We Argued, We Lied, He Left
Visitor's Question from a 21-30 year old FemaleMe and my ex-boyfriend have not been together in a relationsip for a year and a half. I love him with all my heart and I believe that he cares for me too. Well back in January we decided to be friends and work things out. At first they were going good and then we started to argue again. About 3 weeks ago he came over and one of my male friends called. I lied to him and told him that it was a female. Well he proceeds to tell me that he has a friend to so, it doesn't matter.
We have a child together and I keep trying to talk to him. But, he is upset about the guy calling my house. I want to know what I should do to try to get him to talk to me. He tells me that he is over me but, you cannot get over a person in 2 weeks. Not after 6 years and all that you did for a person and the time you spent with that person.
How can I get him to talk to me or should I just move one with my life.
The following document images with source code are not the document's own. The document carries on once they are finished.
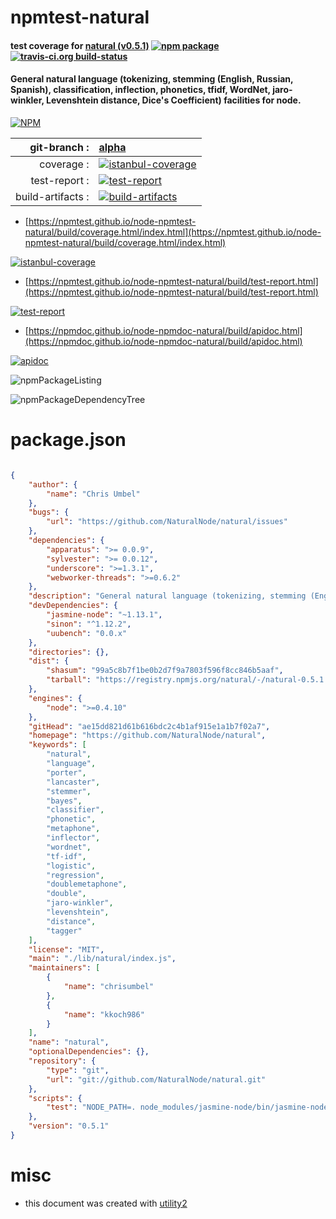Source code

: # npmtest-natural

#### test coverage for  [natural (v0.5.1)](https://github.com/NaturalNode/natural)  [![npm package](https://img.shields.io/npm/v/npmtest-natural.svg?style=flat-square)](https://www.npmjs.org/package/npmtest-natural) [![travis-ci.org build-status](https://api.travis-ci.org/npmtest/node-npmtest-natural.svg)](https://travis-ci.org/npmtest/node-npmtest-natural)

#### General natural language (tokenizing, stemming (English, Russian, Spanish), classification, inflection, phonetics, tfidf, WordNet, jaro-winkler, Levenshtein distance, Dice's Coefficient) facilities for node.

[![NPM](https://nodei.co/npm/natural.png?downloads=true&downloadRank=true&stars=true)](https://www.npmjs.com/package/natural)

| git-branch : | [alpha](https://github.com/npmtest/node-npmtest-natural/tree/alpha)|
|--:|:--|
| coverage : | [![istanbul-coverage](https://npmtest.github.io/node-npmtest-natural/build/coverage.badge.svg)](https://npmtest.github.io/node-npmtest-natural/build/coverage.html/index.html)|
| test-report : | [![test-report](https://npmtest.github.io/node-npmtest-natural/build/test-report.badge.svg)](https://npmtest.github.io/node-npmtest-natural/build/test-report.html)|
| build-artifacts : | [![build-artifacts](https://npmtest.github.io/node-npmtest-natural/glyphicons_144_folder_open.png)](https://github.com/npmtest/node-npmtest-natural/tree/gh-pages/build)|

- [https://npmtest.github.io/node-npmtest-natural/build/coverage.html/index.html](https://npmtest.github.io/node-npmtest-natural/build/coverage.html/index.html)

[![istanbul-coverage](https://npmtest.github.io/node-npmtest-natural/build/screenCapture.buildCi.browser.%252Ftmp%252Fbuild%252Fcoverage.lib.html.png)](https://npmtest.github.io/node-npmtest-natural/build/coverage.html/index.html)

- [https://npmtest.github.io/node-npmtest-natural/build/test-report.html](https://npmtest.github.io/node-npmtest-natural/build/test-report.html)

[![test-report](https://npmtest.github.io/node-npmtest-natural/build/screenCapture.buildCi.browser.%252Ftmp%252Fbuild%252Ftest-report.html.png)](https://npmtest.github.io/node-npmtest-natural/build/test-report.html)

- [https://npmdoc.github.io/node-npmdoc-natural/build/apidoc.html](https://npmdoc.github.io/node-npmdoc-natural/build/apidoc.html)

[![apidoc](https://npmdoc.github.io/node-npmdoc-natural/build/screenCapture.buildCi.browser.%252Ftmp%252Fbuild%252Fapidoc.html.png)](https://npmdoc.github.io/node-npmdoc-natural/build/apidoc.html)

![npmPackageListing](https://npmtest.github.io/node-npmtest-natural/build/screenCapture.npmPackageListing.svg)

![npmPackageDependencyTree](https://npmtest.github.io/node-npmtest-natural/build/screenCapture.npmPackageDependencyTree.svg)



# package.json

```json

{
    "author": {
        "name": "Chris Umbel"
    },
    "bugs": {
        "url": "https://github.com/NaturalNode/natural/issues"
    },
    "dependencies": {
        "apparatus": ">= 0.0.9",
        "sylvester": ">= 0.0.12",
        "underscore": ">=1.3.1",
        "webworker-threads": ">=0.6.2"
    },
    "description": "General natural language (tokenizing, stemming (English, Russian, Spanish), classification, inflection, phonetics, tfidf, WordNet, jaro-winkler, Levenshtein distance, Dice's Coefficient) facilities for node.",
    "devDependencies": {
        "jasmine-node": "~1.13.1",
        "sinon": "^1.12.2",
        "uubench": "0.0.x"
    },
    "directories": {},
    "dist": {
        "shasum": "99a5c8b7f1be0b2d7f9a7803f596f8cc846b5aaf",
        "tarball": "https://registry.npmjs.org/natural/-/natural-0.5.1.tgz"
    },
    "engines": {
        "node": ">=0.4.10"
    },
    "gitHead": "ae15dd821d61b616bdc2c4b1af915e1a1b7f02a7",
    "homepage": "https://github.com/NaturalNode/natural",
    "keywords": [
        "natural",
        "language",
        "porter",
        "lancaster",
        "stemmer",
        "bayes",
        "classifier",
        "phonetic",
        "metaphone",
        "inflector",
        "wordnet",
        "tf-idf",
        "logistic",
        "regression",
        "doublemetaphone",
        "double",
        "jaro-winkler",
        "levenshtein",
        "distance",
        "tagger"
    ],
    "license": "MIT",
    "main": "./lib/natural/index.js",
    "maintainers": [
        {
            "name": "chrisumbel"
        },
        {
            "name": "kkoch986"
        }
    ],
    "name": "natural",
    "optionalDependencies": {},
    "repository": {
        "type": "git",
        "url": "git://github.com/NaturalNode/natural.git"
    },
    "scripts": {
        "test": "NODE_PATH=. node_modules/jasmine-node/bin/jasmine-node spec/"
    },
    "version": "0.5.1"
}
```



# misc
- this document was created with [utility2](https://github.com/kaizhu256/node-utility2)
RomanceClass.com AdviceWell, first off, he didn't get over you in 2 weeks. You guys had been apart for a year and a half. That is PLENTY of time for people to get over each other - especially if they fought all the time. You guys even tried to be friends again and started fighting again, pretty much proving that you had serious issues interacting with each other.
So then your next act is to blatantly lie to him? One of the CORNERSTONES of any relationship is trust. If he can't even trust you to tell him the truth about something silly and small, how can he trust you when something more serious comes along? Trust is earned and built. The small issues in life are only training grounds for the much more serious issues that come along later. If you can't even make it past the small issues without trouble, it pretty much indicates that when the larger issues come up, you won't handle them any differently.
You really need to ask yourself WHY you lied to him, why you fought with him. These things don't just "happen". You deliberately chose to lie. You deliberately chose to argue rather than soothe things over. These aren't things you do with a person you love, care for and respect.
I would talk to a minister, therapist or someone else in your life about this, and be brutally honest. Unless you can get a handle on why you are acting the way you are, you'll probably never have a chance of either rebuilding a life with your ex or trying to start a new one with a new guy.